Data supplied -
■ ■ ■ ■ ■

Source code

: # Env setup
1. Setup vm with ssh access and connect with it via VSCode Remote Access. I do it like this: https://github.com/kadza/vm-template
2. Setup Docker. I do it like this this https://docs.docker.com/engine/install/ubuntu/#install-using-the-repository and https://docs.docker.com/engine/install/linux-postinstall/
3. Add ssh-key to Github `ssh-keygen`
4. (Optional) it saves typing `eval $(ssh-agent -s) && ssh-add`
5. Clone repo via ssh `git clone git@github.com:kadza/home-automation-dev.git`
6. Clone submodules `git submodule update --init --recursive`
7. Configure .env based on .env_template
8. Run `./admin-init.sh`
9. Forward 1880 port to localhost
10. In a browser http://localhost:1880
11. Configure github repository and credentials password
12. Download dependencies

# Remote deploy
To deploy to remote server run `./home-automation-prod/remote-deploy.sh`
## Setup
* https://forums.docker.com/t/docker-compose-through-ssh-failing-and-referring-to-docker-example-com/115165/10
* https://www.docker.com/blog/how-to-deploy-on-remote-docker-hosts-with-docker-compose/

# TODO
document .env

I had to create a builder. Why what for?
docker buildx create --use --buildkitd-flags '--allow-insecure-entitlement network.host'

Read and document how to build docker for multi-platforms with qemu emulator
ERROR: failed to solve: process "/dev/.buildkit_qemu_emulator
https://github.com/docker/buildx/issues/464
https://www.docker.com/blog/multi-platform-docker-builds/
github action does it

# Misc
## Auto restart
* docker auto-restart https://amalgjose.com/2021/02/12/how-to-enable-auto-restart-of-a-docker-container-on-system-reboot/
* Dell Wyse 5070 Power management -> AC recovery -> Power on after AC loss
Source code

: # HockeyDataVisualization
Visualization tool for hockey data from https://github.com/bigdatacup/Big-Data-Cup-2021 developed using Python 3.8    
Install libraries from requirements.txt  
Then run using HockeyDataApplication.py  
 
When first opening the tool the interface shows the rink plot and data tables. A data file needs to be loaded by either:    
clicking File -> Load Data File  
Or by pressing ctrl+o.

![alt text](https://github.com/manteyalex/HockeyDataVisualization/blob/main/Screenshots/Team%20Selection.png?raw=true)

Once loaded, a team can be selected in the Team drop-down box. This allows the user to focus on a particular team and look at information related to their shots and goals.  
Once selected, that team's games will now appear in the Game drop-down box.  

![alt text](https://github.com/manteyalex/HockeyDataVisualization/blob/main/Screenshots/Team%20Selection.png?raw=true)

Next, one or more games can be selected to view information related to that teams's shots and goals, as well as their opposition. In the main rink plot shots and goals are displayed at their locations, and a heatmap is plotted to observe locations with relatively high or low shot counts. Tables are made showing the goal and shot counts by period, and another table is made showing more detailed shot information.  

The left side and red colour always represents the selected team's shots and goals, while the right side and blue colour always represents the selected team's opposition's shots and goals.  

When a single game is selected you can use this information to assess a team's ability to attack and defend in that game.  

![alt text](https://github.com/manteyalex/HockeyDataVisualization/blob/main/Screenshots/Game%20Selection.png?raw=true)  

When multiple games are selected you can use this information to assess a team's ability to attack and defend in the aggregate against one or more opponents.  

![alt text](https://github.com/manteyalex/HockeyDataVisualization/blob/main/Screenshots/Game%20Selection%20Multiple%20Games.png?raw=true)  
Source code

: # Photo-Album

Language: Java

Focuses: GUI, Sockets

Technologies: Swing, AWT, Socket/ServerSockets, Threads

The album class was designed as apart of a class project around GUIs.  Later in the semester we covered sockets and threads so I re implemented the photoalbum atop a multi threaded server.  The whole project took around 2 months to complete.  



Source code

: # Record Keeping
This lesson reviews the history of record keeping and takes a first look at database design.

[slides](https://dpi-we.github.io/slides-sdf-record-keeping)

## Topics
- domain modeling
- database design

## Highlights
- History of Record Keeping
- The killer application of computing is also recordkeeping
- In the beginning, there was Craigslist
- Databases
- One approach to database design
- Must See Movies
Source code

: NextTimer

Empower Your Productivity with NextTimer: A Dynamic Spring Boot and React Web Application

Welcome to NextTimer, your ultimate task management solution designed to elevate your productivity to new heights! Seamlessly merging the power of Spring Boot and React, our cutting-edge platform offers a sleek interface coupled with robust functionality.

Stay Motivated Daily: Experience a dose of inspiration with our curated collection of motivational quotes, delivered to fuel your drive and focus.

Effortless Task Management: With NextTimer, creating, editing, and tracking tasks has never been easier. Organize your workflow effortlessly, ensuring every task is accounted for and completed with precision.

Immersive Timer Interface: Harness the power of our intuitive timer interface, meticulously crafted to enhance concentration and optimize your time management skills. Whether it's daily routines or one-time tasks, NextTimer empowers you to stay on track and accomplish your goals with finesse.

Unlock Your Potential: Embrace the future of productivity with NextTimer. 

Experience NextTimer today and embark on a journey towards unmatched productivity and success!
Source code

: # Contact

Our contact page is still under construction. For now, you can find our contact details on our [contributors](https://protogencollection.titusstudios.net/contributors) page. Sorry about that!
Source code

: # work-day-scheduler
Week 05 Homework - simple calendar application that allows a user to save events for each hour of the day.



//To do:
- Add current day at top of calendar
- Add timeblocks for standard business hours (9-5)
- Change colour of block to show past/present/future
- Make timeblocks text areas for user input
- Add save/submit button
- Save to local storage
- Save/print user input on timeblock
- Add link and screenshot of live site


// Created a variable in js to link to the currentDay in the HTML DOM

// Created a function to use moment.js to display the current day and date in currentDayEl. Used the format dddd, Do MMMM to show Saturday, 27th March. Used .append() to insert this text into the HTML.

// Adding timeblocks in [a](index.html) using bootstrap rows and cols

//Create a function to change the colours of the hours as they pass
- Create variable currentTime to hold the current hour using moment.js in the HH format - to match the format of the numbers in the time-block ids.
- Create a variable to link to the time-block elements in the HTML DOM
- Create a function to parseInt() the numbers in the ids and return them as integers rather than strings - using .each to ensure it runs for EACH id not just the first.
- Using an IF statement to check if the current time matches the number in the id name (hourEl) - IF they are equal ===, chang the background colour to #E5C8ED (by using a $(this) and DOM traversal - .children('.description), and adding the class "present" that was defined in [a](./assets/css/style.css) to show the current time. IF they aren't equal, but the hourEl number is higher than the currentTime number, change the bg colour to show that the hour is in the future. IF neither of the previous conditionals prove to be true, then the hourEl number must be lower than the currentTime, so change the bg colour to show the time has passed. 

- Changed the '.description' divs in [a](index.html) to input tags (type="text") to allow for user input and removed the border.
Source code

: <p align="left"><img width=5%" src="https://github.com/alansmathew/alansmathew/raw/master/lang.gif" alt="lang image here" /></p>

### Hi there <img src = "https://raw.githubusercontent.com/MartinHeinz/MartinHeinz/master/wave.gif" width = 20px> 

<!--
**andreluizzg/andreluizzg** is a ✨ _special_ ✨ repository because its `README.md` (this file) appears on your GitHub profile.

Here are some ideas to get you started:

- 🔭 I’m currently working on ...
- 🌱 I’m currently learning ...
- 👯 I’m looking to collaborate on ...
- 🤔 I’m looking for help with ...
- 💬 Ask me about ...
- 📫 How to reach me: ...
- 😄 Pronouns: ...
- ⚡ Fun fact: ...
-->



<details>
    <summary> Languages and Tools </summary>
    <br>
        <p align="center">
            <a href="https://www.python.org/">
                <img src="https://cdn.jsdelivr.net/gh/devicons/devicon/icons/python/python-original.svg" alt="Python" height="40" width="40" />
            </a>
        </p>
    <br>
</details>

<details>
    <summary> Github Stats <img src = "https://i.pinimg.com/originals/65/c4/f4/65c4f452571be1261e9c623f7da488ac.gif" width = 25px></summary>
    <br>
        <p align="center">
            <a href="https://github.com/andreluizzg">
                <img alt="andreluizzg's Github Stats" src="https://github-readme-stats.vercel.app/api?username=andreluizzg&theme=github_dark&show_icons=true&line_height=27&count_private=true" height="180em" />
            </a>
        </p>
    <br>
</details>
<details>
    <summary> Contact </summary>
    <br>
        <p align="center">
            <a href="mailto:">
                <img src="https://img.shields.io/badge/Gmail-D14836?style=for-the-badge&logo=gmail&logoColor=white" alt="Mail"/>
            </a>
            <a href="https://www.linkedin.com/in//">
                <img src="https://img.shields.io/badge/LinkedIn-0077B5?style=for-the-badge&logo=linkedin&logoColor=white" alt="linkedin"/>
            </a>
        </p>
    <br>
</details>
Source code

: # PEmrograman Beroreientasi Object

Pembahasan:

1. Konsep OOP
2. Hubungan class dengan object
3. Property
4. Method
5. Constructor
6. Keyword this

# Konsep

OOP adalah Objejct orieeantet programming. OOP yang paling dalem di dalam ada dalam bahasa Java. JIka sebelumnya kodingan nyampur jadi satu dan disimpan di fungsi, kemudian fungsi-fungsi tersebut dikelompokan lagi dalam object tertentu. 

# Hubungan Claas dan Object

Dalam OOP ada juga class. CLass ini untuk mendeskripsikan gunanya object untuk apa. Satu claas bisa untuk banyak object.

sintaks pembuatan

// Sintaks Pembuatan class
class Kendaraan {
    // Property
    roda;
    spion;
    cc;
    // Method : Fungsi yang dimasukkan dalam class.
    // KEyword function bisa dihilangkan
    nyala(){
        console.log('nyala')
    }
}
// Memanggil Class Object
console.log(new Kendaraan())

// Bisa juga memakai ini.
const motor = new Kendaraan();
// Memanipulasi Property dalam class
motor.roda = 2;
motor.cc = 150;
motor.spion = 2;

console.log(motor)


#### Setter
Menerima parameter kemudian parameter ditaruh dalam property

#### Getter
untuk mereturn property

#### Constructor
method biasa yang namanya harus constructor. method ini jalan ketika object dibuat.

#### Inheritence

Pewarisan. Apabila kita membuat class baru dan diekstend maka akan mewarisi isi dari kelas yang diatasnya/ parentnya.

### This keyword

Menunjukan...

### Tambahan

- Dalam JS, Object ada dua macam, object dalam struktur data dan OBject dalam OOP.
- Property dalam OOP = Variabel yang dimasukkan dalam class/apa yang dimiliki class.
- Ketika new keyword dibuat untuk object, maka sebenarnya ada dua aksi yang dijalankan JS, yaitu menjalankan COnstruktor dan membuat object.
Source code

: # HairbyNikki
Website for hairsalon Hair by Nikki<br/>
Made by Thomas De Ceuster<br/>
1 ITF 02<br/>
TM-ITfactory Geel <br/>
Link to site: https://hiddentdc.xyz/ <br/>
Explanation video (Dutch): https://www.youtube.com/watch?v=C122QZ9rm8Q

■ ■ ■ ■ ■

The problem - Take the stretch of lines above from the one containing "document .env" through the one containing "Once selected, that" and repeat it exactly, adding no other line.

Response to this task -
document .env

I had to create a builder. Why what for?
docker buildx create --use --buildkitd-flags '--allow-insecure-entitlement network.host'

Read and document how to build docker for multi-platforms with qemu emulator
ERROR: failed to solve: process "/dev/.buildkit_qemu_emulator
https://github.com/docker/buildx/issues/464
https://www.docker.com/blog/multi-platform-docker-builds/
github action does it

# Misc
## Auto restart
* docker auto-restart https://amalgjose.com/2021/02/12/how-to-enable-auto-restart-of-a-docker-container-on-system-reboot/
* Dell Wyse 5070 Power management -> AC recovery -> Power on after AC loss
Source code

: # HockeyDataVisualization
Visualization tool for hockey data from https://github.com/bigdatacup/Big-Data-Cup-2021 developed using Python 3.8    
Install libraries from requirements.txt  
Then run using HockeyDataApplication.py  
 
When first opening the tool the interface shows the rink plot and data tables. A data file needs to be loaded by either:    
clicking File -> Load Data File  
Or by pressing ctrl+o.

![alt text](https://github.com/manteyalex/HockeyDataVisualization/blob/main/Screenshots/Team%20Selection.png?raw=true)

Once loaded, a team can be selected in the Team drop-down box. This allows the user to focus on a particular team and look at information related to their shots and goals.  
Once selected, that team's games will now appear in the Game drop-down box.  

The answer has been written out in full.